Records excerpted from a collection
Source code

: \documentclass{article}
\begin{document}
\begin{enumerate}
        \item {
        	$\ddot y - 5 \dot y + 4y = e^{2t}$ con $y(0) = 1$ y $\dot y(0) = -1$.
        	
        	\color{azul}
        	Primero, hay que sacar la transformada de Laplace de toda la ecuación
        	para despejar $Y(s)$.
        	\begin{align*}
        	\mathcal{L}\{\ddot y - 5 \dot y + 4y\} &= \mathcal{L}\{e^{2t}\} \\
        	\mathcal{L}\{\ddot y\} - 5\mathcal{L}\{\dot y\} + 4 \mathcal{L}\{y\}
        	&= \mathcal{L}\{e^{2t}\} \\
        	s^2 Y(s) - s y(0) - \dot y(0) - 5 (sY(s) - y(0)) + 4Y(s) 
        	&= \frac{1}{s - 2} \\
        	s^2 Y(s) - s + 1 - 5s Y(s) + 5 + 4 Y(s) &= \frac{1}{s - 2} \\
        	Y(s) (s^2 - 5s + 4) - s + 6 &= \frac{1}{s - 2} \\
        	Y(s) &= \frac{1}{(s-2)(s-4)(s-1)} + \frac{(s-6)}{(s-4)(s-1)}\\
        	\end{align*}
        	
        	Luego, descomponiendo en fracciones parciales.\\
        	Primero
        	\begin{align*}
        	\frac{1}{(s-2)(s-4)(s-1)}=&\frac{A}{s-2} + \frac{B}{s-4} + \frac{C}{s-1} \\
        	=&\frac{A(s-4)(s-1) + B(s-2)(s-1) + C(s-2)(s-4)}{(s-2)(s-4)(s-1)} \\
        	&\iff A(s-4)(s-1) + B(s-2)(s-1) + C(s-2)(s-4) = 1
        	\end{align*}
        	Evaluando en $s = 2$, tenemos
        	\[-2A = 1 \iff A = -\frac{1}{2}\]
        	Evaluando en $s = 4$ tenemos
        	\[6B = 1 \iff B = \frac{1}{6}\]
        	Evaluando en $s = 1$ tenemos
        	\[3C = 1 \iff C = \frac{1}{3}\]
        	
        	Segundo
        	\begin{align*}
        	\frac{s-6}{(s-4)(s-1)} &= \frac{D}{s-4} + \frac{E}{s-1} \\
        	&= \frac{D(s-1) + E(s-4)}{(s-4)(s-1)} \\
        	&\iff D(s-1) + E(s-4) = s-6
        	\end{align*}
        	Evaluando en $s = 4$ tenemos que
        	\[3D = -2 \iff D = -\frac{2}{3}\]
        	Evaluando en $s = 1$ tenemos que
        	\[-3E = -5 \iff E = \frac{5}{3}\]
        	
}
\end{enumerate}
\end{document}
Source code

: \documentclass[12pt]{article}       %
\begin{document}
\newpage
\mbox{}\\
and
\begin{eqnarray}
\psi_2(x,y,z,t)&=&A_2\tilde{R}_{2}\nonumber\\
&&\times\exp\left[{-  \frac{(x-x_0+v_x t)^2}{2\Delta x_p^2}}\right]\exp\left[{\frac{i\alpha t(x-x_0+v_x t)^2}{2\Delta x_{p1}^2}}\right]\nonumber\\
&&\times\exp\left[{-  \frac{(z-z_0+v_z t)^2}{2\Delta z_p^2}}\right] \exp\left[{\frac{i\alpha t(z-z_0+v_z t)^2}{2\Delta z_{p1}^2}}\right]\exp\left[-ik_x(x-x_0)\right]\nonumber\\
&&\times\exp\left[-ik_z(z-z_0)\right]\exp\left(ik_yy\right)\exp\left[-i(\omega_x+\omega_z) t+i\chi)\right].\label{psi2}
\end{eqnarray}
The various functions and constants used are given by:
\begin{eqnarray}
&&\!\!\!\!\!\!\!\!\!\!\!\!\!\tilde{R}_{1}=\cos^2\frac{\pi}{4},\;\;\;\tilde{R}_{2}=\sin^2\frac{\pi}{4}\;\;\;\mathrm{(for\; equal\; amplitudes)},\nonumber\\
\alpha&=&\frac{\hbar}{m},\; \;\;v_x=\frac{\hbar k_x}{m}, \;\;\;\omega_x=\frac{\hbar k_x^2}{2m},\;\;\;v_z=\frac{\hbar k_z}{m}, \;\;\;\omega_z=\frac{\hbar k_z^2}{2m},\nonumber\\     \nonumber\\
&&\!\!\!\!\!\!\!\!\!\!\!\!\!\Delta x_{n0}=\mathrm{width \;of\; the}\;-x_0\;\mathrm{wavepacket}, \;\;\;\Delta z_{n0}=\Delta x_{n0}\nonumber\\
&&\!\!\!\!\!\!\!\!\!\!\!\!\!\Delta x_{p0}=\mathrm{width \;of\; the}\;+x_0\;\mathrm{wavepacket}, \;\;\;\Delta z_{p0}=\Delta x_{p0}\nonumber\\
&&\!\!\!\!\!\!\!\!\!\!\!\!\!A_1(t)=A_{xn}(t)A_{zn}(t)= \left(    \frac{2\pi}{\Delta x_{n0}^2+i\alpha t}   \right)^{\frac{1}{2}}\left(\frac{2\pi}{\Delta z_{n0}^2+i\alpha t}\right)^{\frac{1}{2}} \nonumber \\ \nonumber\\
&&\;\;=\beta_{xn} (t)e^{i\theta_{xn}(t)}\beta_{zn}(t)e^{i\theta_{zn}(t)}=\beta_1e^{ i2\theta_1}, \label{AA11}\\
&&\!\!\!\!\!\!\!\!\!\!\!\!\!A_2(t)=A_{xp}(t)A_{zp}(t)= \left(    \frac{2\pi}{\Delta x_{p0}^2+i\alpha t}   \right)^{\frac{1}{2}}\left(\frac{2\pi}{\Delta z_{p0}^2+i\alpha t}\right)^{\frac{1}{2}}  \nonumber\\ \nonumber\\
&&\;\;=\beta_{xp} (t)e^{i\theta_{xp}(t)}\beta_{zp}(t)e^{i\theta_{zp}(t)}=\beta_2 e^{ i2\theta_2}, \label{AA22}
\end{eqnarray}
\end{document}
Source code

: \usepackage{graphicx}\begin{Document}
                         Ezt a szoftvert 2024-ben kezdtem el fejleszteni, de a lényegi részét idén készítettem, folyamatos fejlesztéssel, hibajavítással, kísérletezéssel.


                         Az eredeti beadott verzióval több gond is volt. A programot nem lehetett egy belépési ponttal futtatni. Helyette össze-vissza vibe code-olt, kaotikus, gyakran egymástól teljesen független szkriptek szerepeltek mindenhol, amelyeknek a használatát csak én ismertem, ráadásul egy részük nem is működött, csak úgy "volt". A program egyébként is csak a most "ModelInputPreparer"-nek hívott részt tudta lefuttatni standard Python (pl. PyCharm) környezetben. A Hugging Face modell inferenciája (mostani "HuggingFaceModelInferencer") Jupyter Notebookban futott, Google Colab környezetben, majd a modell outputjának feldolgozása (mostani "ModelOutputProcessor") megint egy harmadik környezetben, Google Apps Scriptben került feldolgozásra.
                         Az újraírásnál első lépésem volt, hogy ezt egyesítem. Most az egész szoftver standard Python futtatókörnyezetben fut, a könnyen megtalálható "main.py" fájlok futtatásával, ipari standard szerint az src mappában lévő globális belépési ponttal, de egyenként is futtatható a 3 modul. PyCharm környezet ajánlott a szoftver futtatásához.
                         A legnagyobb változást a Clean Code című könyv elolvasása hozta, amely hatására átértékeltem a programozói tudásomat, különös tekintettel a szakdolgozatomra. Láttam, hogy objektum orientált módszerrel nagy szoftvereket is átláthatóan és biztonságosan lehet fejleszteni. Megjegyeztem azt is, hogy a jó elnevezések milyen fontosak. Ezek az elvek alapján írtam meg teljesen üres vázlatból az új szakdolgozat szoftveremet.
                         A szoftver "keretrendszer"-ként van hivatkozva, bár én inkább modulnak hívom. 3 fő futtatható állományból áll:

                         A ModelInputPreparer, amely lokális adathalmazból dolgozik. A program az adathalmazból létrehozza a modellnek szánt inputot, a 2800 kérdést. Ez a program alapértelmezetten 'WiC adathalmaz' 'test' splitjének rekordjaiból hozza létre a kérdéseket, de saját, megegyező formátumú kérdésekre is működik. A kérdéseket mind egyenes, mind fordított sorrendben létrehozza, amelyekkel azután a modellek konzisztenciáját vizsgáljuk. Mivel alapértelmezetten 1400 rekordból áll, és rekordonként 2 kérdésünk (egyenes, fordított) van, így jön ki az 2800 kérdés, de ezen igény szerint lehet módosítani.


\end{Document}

• **Problem statement**
State the count of lines above containing the string "documentclass", and add nothing to it.

• **Answer to the problem**
2